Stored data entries
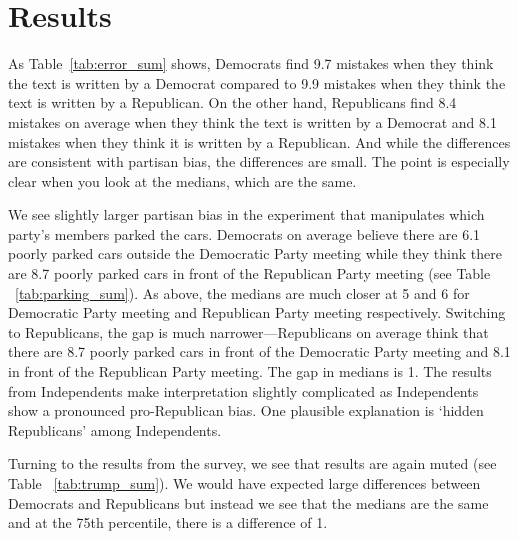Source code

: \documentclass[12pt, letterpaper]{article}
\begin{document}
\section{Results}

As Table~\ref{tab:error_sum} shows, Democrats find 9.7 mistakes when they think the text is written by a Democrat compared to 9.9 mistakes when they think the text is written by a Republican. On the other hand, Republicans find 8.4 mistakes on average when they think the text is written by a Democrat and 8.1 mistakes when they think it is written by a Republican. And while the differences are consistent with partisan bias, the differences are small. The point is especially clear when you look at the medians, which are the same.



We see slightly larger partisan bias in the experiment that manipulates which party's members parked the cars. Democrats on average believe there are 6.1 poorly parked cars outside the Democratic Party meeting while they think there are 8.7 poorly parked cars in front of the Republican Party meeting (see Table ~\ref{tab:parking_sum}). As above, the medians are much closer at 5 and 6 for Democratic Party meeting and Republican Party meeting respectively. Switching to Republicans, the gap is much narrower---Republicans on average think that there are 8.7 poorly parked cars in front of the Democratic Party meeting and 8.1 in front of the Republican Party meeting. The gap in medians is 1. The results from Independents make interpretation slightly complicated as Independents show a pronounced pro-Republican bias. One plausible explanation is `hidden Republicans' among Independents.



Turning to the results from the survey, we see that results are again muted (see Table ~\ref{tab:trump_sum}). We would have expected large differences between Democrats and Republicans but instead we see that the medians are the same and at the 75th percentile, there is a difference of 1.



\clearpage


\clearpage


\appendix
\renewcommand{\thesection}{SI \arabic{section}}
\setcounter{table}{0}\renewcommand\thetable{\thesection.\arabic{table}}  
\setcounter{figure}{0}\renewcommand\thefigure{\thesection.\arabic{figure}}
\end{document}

» **Directions for this task**
Read the entries and select each line where the word "there" is found.

» **Reply**
We see slightly larger partisan bias in the experiment that manipulates which party's members parked the cars. Democrats on average believe there are 6.1 poorly parked cars outside the Democratic Party meeting while they think there are 8.7 poorly parked cars in front of the Republican Party meeting (see Table ~\ref{tab:parking_sum}). As above, the medians are much closer at 5 and 6 for Democratic Party meeting and Republican Party meeting respectively. Switching to Republicans, the gap is much narrower---Republicans on average think that there are 8.7 poorly parked cars in front of the Democratic Party meeting and 8.1 in front of the Republican Party meeting. The gap in medians is 1. The results from Independents make interpretation slightly complicated as Independents show a pronounced pro-Republican bias. One plausible explanation is `hidden Republicans' among Independents.
Turning to the results from the survey, we see that results are again muted (see Table ~\ref{tab:trump_sum}). We would have expected large differences between Democrats and Republicans but instead we see that the medians are the same and at the 75th percentile, there is a difference of 1.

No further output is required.